The National Science Challenges were established in 2014 to tackle New Zealand’s biggest science-based issues and opportunities. A core part of the government’s investment in science, at just over NZD 680 million (USD 431 million) over ten years, is dedicated to the Challenges. Past and current projects related to agriculture include the Deep South Challenge: Changing with our Climate to enable New Zealanders to adapt, manage risk and thrive in a changing climate; Climate Change & Its Effect on Our Agricultural Land to better understand the impacts of climate change on land use suitability; and Primary Sector Preparedness for Climate Change to assess the impact of rapid and slow-onset climate changes to the primary sector and evaluate the role and cost of adaptation for resilience.

The Overseas Investment Amendment Act 2018, in force since October 2018, brought residential and lifestyle land under the definition of “sensitive” land. The key change replaced the large farm directive with a broader, rural land directive that applies to all rural land larger than five hectares, other than forestry. As a result, most New Zealand land is now “sensitive”, meaning that transactions of such land involving “overseas persons” as defined under the Act require the consent of the Overseas Investment Office. The Amendment Act also places conditions on overseas investors – they must now demonstrate how their investment will benefit the country.

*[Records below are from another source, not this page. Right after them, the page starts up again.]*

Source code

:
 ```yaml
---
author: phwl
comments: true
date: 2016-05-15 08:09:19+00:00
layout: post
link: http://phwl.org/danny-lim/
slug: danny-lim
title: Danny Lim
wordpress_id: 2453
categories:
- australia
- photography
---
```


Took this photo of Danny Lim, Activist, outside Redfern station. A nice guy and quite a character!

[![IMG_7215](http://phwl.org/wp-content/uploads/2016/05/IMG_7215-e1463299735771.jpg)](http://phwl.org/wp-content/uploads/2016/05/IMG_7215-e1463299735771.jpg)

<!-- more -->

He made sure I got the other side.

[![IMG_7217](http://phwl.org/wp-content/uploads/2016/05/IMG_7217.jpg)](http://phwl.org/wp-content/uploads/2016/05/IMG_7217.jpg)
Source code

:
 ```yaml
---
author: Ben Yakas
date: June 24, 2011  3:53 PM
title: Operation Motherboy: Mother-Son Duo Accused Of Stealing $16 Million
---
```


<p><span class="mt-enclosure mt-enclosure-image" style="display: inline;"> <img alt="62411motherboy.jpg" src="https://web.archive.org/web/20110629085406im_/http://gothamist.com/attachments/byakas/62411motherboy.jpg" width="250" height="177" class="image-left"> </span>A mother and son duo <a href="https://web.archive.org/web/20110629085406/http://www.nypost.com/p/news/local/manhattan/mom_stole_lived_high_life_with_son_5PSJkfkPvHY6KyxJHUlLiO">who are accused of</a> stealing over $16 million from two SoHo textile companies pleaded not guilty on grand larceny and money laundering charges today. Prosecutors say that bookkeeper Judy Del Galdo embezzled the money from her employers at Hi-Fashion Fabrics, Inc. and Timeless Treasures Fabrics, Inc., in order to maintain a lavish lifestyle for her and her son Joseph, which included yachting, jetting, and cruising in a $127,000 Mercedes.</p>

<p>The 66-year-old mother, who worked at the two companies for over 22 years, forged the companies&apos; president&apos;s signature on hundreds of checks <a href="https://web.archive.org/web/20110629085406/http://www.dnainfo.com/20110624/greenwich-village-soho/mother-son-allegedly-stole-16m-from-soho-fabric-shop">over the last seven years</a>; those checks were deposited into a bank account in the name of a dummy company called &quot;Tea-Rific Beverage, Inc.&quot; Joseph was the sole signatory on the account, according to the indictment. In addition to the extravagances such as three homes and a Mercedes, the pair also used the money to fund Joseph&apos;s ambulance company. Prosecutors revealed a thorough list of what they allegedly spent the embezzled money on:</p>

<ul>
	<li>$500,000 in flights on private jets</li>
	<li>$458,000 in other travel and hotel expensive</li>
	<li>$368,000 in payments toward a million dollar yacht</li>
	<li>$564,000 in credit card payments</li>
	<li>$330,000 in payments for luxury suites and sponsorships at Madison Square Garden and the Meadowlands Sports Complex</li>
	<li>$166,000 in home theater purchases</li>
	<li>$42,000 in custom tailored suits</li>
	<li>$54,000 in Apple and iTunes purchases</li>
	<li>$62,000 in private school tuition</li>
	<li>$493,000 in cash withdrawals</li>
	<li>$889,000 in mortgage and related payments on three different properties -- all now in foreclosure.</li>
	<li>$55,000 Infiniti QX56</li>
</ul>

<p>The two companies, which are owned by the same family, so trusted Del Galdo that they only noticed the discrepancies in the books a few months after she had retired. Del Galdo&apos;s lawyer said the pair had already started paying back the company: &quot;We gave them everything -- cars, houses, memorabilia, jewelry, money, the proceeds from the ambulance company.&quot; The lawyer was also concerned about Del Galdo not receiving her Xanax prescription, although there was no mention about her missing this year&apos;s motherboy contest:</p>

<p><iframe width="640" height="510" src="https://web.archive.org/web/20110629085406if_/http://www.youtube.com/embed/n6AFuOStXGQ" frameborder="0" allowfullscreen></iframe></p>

As a trade-dependent economy geographically distant from export markets, New Zealand currently has ten FTAs in force, which account for approximately two-thirds both of the value of New Zealand’s total exports and of its agro-food exports. Three additional agreements are concluded but not yet in force: the Regional Comprehensive Economic Partnership (RCEP);4 the New Zealand-Gulf Co-operation Council FTA (involving Bahrain, Kuwait, Oman, Qatar, Saudi Arabia and the United Arab Emirates); and the Anti-Counterfeiting Trade Agreement (ACTA).5 Negotiations between New Zealand and the countries of the Pacific Alliance6 and negotiations for a New Zealand-European Union FTA and a New Zealand-United Kingdom FTA are ongoing.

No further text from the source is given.